Bei Berechnung von Zinsen erfordert die verschiedene Länge der Monate bedeutende Mehrarbeit, und bei der Vormerkung von Fristen ergeben sich Hindernisse und Fehlerquellen, weil nur anhand eines Kalenders festgestellt werden kann, an welchem Tag des nächsten Monats die Frist zu Ende sein wird und ob der letzte Tag ein Samstag oder Sonntag ist. So kann z. B. das Ende einer Frist von acht Tagen, die ab dem 25. eines Monats zu berechnen ist, auf den

2., 3., 4. oder 5. des folgenden Monats, wenn dieser Tag aber ein Samstag sein sollte, erst auf den 7. dieses Monats fallen.'

Es wäre eigentlich selbstverständlich, das Sonnenjahr statt in

12 Monate verschiedener Länge in

13 Monate zu je 28 Tagen einzuteilen. Daß dies bisher nicht geschehen ist, dürfte auf den Aberglauben zurückzuführen sein, daß die Zahl 13 eine Unglückszahl sei.

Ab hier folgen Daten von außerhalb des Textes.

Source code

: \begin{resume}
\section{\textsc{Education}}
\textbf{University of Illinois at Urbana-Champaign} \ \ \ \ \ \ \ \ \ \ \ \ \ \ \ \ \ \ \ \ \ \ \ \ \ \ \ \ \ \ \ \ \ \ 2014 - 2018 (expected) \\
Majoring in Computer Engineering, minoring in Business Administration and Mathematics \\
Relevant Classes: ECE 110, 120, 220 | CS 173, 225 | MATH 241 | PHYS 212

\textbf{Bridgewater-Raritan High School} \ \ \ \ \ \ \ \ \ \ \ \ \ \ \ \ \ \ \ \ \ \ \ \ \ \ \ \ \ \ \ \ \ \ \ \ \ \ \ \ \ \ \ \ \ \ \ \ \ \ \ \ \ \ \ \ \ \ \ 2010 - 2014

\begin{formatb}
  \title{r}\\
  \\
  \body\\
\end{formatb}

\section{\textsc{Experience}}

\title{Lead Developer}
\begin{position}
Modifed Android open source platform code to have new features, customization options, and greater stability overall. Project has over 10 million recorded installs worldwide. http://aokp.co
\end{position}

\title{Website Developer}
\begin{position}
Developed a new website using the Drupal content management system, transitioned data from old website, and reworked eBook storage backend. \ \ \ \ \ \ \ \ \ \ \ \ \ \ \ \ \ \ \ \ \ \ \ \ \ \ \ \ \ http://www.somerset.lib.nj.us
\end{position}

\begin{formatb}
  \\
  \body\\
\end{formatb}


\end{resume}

An der Länge des Tages (Drehung der Erde um ihre eigene Achse) und an der Länge des Jahres (Umlaufzeit der Erde um die Sonne) kann nichts geändert werden. Eine Änderung der siebentägigen Woche ist nicht erforderlich und wäre sowohl aus religiösen Gründen (Schöpfungsgeschichte) als auch aus sozialen Erwägungen undenkbar.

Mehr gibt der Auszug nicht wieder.